Mummert v. Cincinnati & Suburban Bell Telephone Co.

I dissent from the judgment of the court for the reason that a review of the evidence *Page 519 fails to show anything upon which a verdict in favor of the claimant could be predicated.

It is true there were statements of medical experts to the effect that the present condition of the claimant might be due to the original injury, inflicted in 1926.

It is true that wherever a factual question is presented the jury's conclusion is binding upon this court if there is any substantial evidence to sustain the same.

The burden is upon the claimant to prove the causal connection between an injury and his present condition by a preponderance of the evidence. Testimony that such condition might be due to such injury, to my mind, falls far short of proving a causal connection between the injury and the present condition, by the appropriate degree of proof. Courts certainly would hesitate to sustain verdicts in personal injury cases based upon statements in the evidence that the collision might have occurred, or that some important and controlling fact might have existed, and I see no reason for applying any different rule in a case bearing the character of the one under consideration, even though attention is directed in that case to opinion evidence of experts.
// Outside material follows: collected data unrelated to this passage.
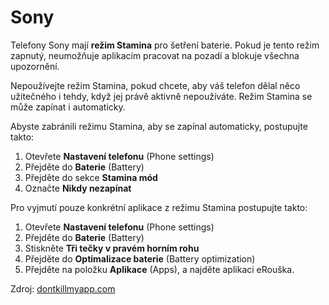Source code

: # Sony

Telefony Sony mají **režim Stamina** pro šetření baterie. Pokud je tento režim zapnutý, neumožňuje aplikacím pracovat na pozadí a blokuje všechna upozornění.

Nepoužívejte režim Stamina, pokud chcete, aby váš telefon dělal něco užitečného i tehdy, když jej právě aktivně nepoužíváte. Režim Stamina se může zapínat i automaticky.

Abyste zabránili režimu Stamina, aby se zapínal automaticky, postupujte takto:

1. Otevřete **Nastavení telefonu** (Phone settings)
2. Přejděte do **Baterie** (Battery)
3. Přejděte do sekce **Stamina mód**
4. Označte **Nikdy nezapínat**

Pro vyjmutí pouze konkrétní aplikace z režimu Stamina postupujte takto:

1. Otevřete **Nastavení telefonu** (Phone settings)
2. Přejděte do **Baterie** (Battery)
3. Stiskněte **Tři tečky v pravém horním rohu**
4. Přejděte do **Optimalizace baterie** (Battery optimization)
5. Přejděte na položku **Aplikace** (Apps), a najděte aplikaci eRouška.

Zdroj: [dontkillmyapp.com](https://dontkillmyapp.com)
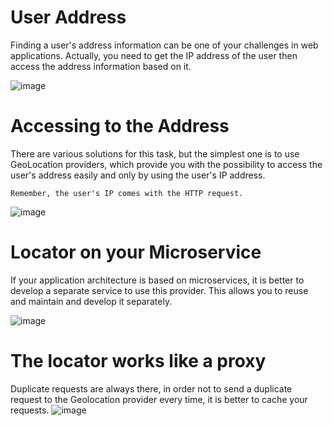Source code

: # User Address

Finding a user's address information can be one of your challenges in web applications. 
Actually, you need to get the IP address of the user then access the address information based on it.

![image](https://github.com/devblogs-ir/Twitter.Clone/assets/3371886/f431bbda-c296-4c18-b129-7edb1506af93)

# Accessing to the Address
There are various solutions for this task, but the simplest one is to use GeoLocation providers, which provide you with the possibility to access the user's address easily and only by using the user's IP address.

`Remember, the user's IP comes with the HTTP request.`

![image](https://github.com/devblogs-ir/Twitter.Clone/assets/3371886/097e4482-8711-4fa4-8e37-48f006fd4dbb)

# Locator on your Microservice

If your application architecture is based on microservices, it is better to develop a separate service to use this provider. This allows you to reuse and maintain and develop it separately.

![image](https://github.com/devblogs-ir/Twitter.Clone/assets/3371886/14e1bf40-0432-4400-8642-7a1b2995498b)

# The locator works like a proxy
Duplicate requests are always there, in order not to send a duplicate request to the Geolocation provider every time, it is better to cache your requests.
![image](https://github.com/devblogs-ir/Twitter.Clone/assets/3371886/54c9fb99-2f96-48f4-9e18-0ffaa9d2805a)
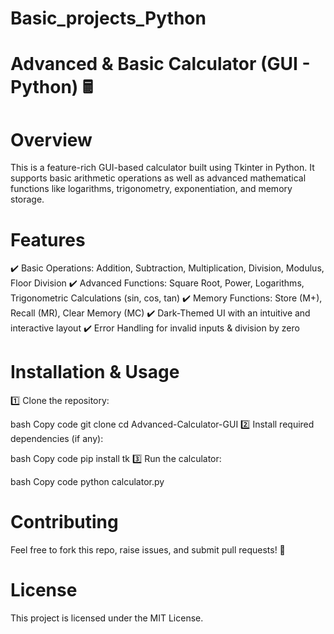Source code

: # Basic_projects_Python
# Advanced & Basic Calculator (GUI - Python) 🖩
# Overview
This is a feature-rich GUI-based calculator built using Tkinter in Python. It supports basic arithmetic operations as well as advanced mathematical functions like logarithms, trigonometry, exponentiation, and memory storage.

# Features
✔️ Basic Operations: Addition, Subtraction, Multiplication, Division, Modulus, Floor Division
✔️ Advanced Functions: Square Root, Power, Logarithms, Trigonometric Calculations (sin, cos, tan)
✔️ Memory Functions: Store (M+), Recall (MR), Clear Memory (MC)
✔️ Dark-Themed UI with an intuitive and interactive layout
✔️ Error Handling for invalid inputs & division by zero

# Installation & Usage
1️⃣ Clone the repository:

bash
Copy code
git clone 
cd Advanced-Calculator-GUI
2️⃣ Install required dependencies (if any):

bash
Copy code
pip install tk
3️⃣ Run the calculator:

bash
Copy code
python calculator.py


# Contributing
Feel free to fork this repo, raise issues, and submit pull requests! 🚀

# License
This project is licensed under the MIT License.
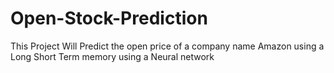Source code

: # Open-Stock-Prediction
This Project Will Predict the open price of a company name Amazon using a Long Short Term memory using a Neural network

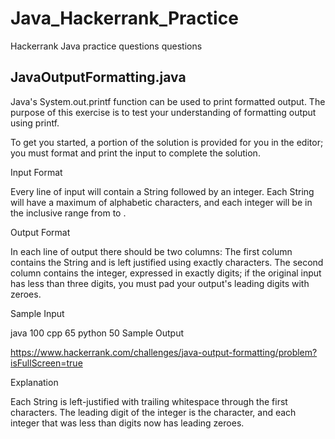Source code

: # Java_Hackerrank_Practice
Hackerrank Java practice questions questions 


**JavaOutputFormatting.java**
----------------------------------
Java's System.out.printf function can be used to print formatted output. The purpose of this exercise is to test your understanding of formatting output using printf.

To get you started, a portion of the solution is provided for you in the editor; you must format and print the input to complete the solution.

Input Format

Every line of input will contain a String followed by an integer.
Each String will have a maximum of  alphabetic characters, and each integer will be in the inclusive range from  to .

Output Format

In each line of output there should be two columns:
The first column contains the String and is left justified using exactly  characters.
The second column contains the integer, expressed in exactly  digits; if the original input has less than three digits, you must pad your output's leading digits with zeroes.

Sample Input

java 100
cpp 65
python 50
Sample Output

https://www.hackerrank.com/challenges/java-output-formatting/problem?isFullScreen=true

Explanation

Each String is left-justified with trailing whitespace through the first  characters. The leading digit of the integer is the  character, and each integer that was less than  digits now has leading zeroes.
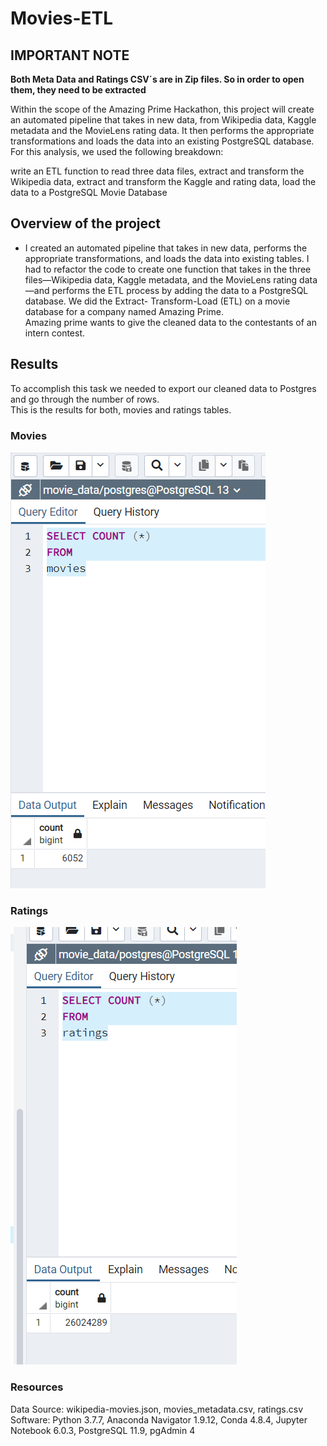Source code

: # Movies-ETL

## IMPORTANT NOTE
**Both Meta Data and Ratings CSV´s are in Zip files. So in order to open them, they need to be extracted**

Within the scope of the Amazing Prime Hackathon, this project will create an automated pipeline that takes in new data, from Wikipedia data, Kaggle metadata and the MovieLens rating data. It then performs the appropriate transformations and loads the data into an existing PostgreSQL database.
For this analysis, we used the following breakdown:

write an ETL function to read three data files,
extract and transform the Wikipedia data,
extract and transform the Kaggle and rating data,
load the data to a PostgreSQL Movie Database

## Overview of the project  
- I created an automated pipeline that takes in new data, performs the appropriate transformations, and loads the data into existing tables. I had to refactor the code to create one function that takes in the three files—Wikipedia data, Kaggle metadata, and the MovieLens rating data—and performs the ETL process by adding the data to a PostgreSQL database.
We did the Extract- Transform-Load (ETL) on a movie database for a company named Amazing Prime.  
Amazing prime wants to give the cleaned data to the contestants of an intern  contest.

## Results
To accomplish this task we needed to export our cleaned data to Postgres and go through the number of rows.  
This is the results for both, movies and ratings tables.  
### Movies
![movies_tables](https://github.com/ManuelRuizF/Movies-ETL/blob/main/resources/movies_table_count.PNG)  

### Ratings
![ratings_tables](https://github.com/ManuelRuizF/Movies-ETL/blob/main/resources/ratings_query.PNG) 

### Resources
Data Source: wikipedia-movies.json, movies_metadata.csv, ratings.csv
Software: Python 3.7.7, Anaconda Navigator 1.9.12, Conda 4.8.4, Jupyter Notebook 6.0.3, PostgreSQL 11.9, pgAdmin 4


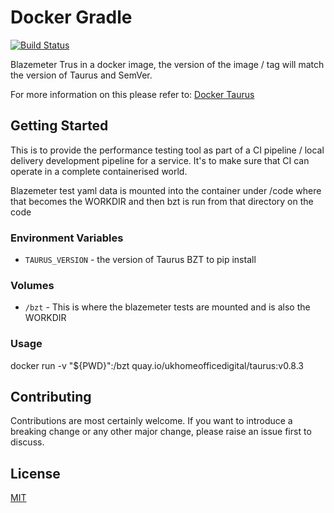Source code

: # Docker Gradle

[![Build Status](https://drone.acp.homeoffice.gov.uk/UKHomeOffice/docker-taurus/status.svg)](https://drone.acp.homeoffice.gov.uk/UKHomeOffice/docker-taurus) 

Blazemeter Trus in a docker image, the version of the image / tag will match the version of Taurus and SemVer. 

For more information on this please refer to: [Docker Taurus](https://github.com/Blazemeter/taurus)

## Getting Started

This is to provide the performance testing tool as part of a CI pipeline / local delivery development pipeline
for a service. It's to make sure that CI can operate in a complete containerised world.

Blazemeter test yaml data is mounted into the container under /code where that becomes the WORKDIR and then bzt is run
from that directory on the code

### Environment Variables

* `TAURUS_VERSION` - the version of Taurus BZT to pip install

### Volumes

* `/bzt` - This is where the blazemeter tests are mounted and is also the WORKDIR

### Usage

docker run -v "${PWD}":/bzt quay.io/ukhomeofficedigital/taurus:v0.8.3

## Contributing

Contributions are most certainly welcome. If you want to introduce a breaking
change or any other major change, please raise an issue first to discuss.

## License

[MIT](LICENSE)
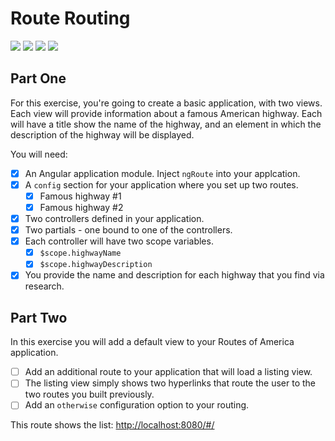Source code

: # Route Routing

![](https://img.shields.io/badge/data-static_json-lightgrey.svg)
![](https://img.shields.io/badge/template-angular-red.svg)
![](https://img.shields.io/badge/css_framework-bootstrap-5F2C7C.svg)
![](https://img.shields.io/badge/mvp-in_progress-yellow.svg)

## Part One 

For this exercise, you're going to create a basic application, with two views. Each view will provide information about a famous American highway. Each will have a title show the name of the highway, and an element in which the description of the highway will be displayed.

You will need:

- [x] An Angular application module. Inject `ngRoute` into your applcation.
- [x] A `config` section for your application where you set up two routes.
    - [x] Famous highway #1
    - [x] Famous highway #2
- [x] Two controllers defined in your application.
- [x] Two partials - one bound to one of the controllers.
- [x] Each controller will have two scope variables.
    - [x] `$scope.highwayName`
    - [x] `$scope.highwayDescription`
- [x] You provide the name and description for each highway that you find via research.

## Part Two

In this exercise you will add a default view to your Routes of America application.

- [ ] Add an additional route to your application that will load a listing view.
- [ ] The listing view simply shows two hyperlinks that route the user to the two routes you built previously.
- [ ] Add an `otherwise` configuration option to your routing.

This route shows the list: [http://localhost:8080/#/](http://localhost:8080/#/)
Such statements, giving them their greatest force, amount to nothing more than the merest kind of conjecture and speculation.

Competency is not directly related to weight of evidence. A particular item of evidence may be competent, and yet be almost completely valueless as a probative factor. To say that, in the opinion of an expert, a condition may or might be due to a particular fact, is to present that which from a probative standpoint is a matter in exact equipoise, for in the affirmative statement is included an equally forceful inference that the condition may or might not be due to the particular fact.

It is suggested that the testimony of the wife is probative of the causal connection between the claimant's present condition and his original injury. The nature *Page 520 of the claimant's ailment is such as to preclude giving substantial weight to her evidence. Difficulty in establishing a fact may not be substituted as proof of the fact.

It is my conclusion that judgment should be entered in this court for the appellant, on the ground that there is absolutely no evidence showing a causal connection between the injury of 1926 and the condition now asserted by the claimant as constituting a basis for participation in the Industrial Compensation Fund.

I concur with Judge Hamilton in his conception of the law covering the particular questions of procedure presented.